### RECORD EXCERPTS
--- START ---

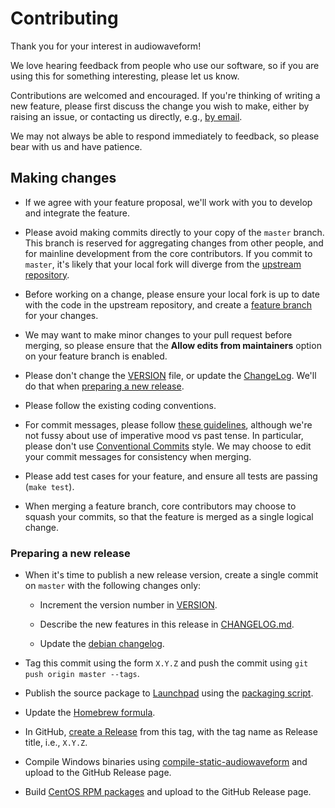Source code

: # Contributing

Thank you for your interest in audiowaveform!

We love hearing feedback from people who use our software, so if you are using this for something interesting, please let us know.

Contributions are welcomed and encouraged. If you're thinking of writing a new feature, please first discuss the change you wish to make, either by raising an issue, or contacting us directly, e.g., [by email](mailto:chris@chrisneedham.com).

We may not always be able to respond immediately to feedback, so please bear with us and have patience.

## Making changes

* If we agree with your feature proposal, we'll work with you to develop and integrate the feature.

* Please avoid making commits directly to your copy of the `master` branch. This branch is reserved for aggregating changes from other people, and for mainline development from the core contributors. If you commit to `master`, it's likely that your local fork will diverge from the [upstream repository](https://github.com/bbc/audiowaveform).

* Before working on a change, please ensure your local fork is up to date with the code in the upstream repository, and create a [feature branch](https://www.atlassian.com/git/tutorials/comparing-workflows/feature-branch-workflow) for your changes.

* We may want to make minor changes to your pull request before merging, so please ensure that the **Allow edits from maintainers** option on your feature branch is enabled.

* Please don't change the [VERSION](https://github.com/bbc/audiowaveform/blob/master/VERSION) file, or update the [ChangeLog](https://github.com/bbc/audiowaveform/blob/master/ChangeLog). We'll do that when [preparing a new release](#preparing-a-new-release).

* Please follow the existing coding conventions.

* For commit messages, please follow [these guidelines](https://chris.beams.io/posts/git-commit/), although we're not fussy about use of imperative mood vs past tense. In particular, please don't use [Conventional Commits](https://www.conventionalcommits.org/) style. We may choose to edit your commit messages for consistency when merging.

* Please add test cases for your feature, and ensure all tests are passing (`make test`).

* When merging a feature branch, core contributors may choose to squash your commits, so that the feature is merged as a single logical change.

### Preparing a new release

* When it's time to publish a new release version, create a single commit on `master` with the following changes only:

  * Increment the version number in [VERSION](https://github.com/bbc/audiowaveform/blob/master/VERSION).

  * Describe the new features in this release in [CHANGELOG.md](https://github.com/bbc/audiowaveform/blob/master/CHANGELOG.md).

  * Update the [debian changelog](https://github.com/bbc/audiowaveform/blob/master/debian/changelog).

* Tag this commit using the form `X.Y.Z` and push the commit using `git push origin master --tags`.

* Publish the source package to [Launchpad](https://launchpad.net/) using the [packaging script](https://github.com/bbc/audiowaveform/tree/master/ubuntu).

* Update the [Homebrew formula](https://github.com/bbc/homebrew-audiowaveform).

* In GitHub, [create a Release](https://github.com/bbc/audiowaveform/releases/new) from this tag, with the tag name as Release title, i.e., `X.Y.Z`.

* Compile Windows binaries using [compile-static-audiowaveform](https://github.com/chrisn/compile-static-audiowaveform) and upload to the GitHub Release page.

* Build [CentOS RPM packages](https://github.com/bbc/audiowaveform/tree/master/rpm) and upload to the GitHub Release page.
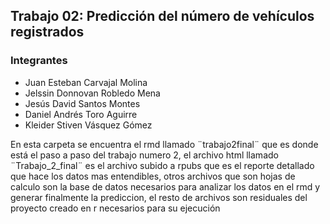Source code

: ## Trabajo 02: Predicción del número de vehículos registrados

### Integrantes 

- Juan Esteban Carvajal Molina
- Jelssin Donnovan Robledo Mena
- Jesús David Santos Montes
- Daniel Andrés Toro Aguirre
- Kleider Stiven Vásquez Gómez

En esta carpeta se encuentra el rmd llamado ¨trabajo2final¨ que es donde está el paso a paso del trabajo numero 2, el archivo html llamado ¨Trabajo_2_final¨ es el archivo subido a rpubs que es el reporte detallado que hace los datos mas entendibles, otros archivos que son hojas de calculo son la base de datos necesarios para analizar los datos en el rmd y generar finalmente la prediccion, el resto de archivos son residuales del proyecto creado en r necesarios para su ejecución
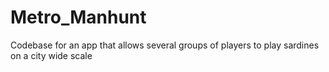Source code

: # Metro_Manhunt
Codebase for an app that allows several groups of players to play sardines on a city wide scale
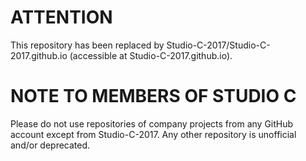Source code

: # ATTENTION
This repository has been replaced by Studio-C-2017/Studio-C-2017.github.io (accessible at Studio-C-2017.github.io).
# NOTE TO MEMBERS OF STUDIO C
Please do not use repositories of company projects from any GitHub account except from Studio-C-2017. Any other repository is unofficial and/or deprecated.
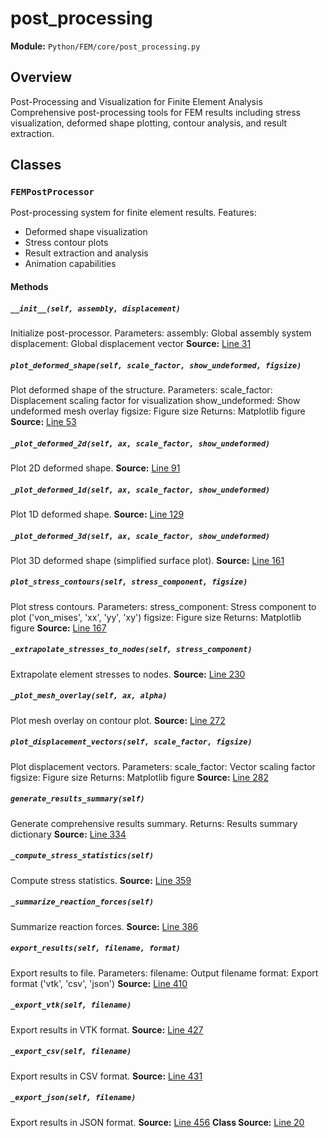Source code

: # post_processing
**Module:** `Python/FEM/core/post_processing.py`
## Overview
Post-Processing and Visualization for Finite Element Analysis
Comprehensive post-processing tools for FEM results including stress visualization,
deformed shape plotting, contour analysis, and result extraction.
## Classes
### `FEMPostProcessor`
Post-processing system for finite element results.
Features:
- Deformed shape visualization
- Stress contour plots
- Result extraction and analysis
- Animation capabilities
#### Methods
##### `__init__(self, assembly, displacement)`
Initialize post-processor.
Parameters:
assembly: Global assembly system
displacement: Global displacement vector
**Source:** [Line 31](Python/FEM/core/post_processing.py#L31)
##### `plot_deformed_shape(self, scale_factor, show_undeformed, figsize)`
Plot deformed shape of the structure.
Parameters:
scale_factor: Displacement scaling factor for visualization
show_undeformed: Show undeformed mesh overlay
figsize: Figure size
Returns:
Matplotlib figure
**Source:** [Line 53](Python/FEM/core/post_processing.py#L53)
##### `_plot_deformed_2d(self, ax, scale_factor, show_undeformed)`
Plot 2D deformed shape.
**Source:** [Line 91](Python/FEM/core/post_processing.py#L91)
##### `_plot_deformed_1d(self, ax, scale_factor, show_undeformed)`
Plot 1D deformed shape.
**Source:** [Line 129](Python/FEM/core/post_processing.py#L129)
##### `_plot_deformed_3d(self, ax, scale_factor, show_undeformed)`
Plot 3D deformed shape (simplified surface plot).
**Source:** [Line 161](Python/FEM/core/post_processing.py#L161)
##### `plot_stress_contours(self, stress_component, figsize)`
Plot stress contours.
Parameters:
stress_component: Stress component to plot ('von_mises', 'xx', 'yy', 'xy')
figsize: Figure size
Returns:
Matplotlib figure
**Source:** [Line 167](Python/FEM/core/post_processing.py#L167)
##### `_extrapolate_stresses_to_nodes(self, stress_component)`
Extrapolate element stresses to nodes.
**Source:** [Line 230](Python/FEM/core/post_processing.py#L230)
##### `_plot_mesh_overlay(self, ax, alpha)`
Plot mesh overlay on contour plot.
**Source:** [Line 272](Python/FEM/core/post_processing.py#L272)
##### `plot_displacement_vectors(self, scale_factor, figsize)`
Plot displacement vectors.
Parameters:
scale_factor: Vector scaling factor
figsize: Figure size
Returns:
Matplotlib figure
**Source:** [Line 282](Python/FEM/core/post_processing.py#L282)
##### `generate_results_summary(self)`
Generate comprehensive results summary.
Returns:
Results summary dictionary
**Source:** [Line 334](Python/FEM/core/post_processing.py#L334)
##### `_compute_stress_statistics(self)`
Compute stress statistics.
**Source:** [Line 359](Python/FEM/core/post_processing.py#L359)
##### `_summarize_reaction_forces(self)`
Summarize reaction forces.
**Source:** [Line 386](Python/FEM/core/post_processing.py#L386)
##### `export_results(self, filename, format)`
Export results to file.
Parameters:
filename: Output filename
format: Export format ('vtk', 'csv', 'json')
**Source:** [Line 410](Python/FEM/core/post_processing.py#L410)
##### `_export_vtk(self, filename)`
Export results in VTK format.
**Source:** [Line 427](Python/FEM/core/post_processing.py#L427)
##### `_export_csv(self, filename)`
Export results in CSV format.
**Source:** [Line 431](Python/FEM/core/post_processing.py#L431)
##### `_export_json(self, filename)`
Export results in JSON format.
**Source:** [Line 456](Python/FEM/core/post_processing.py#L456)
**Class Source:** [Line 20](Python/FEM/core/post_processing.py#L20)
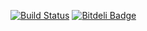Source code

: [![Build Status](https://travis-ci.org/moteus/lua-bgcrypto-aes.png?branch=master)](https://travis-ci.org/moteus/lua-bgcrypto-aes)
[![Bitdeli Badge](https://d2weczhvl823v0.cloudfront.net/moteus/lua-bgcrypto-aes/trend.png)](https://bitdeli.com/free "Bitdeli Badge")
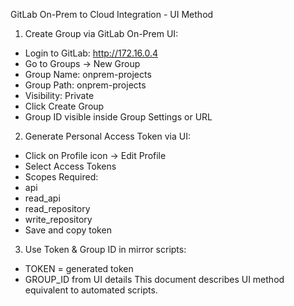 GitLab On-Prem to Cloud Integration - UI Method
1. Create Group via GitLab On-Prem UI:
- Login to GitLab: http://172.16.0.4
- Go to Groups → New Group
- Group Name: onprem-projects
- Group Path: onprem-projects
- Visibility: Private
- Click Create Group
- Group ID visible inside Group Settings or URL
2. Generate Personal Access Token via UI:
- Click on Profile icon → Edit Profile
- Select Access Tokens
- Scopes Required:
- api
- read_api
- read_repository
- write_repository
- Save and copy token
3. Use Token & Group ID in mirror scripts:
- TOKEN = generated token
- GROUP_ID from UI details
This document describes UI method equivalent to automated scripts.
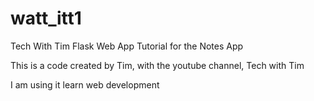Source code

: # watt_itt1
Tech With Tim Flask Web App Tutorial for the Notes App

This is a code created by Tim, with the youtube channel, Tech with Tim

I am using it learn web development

--- END ---

### EXERCISE GOAL
Could you copy exactly, and with no pictures, the lines above from the one containing "- write_repository" through the last line, both included?

### EXERCISE RESPONSE
- write_repository
- Save and copy token
3. Use Token & Group ID in mirror scripts:
- TOKEN = generated token
- GROUP_ID from UI details
This document describes UI method equivalent to automated scripts.
Source code

: # watt_itt1
Tech With Tim Flask Web App Tutorial for the Notes App

This is a code created by Tim, with the youtube channel, Tech with Tim

I am using it learn web development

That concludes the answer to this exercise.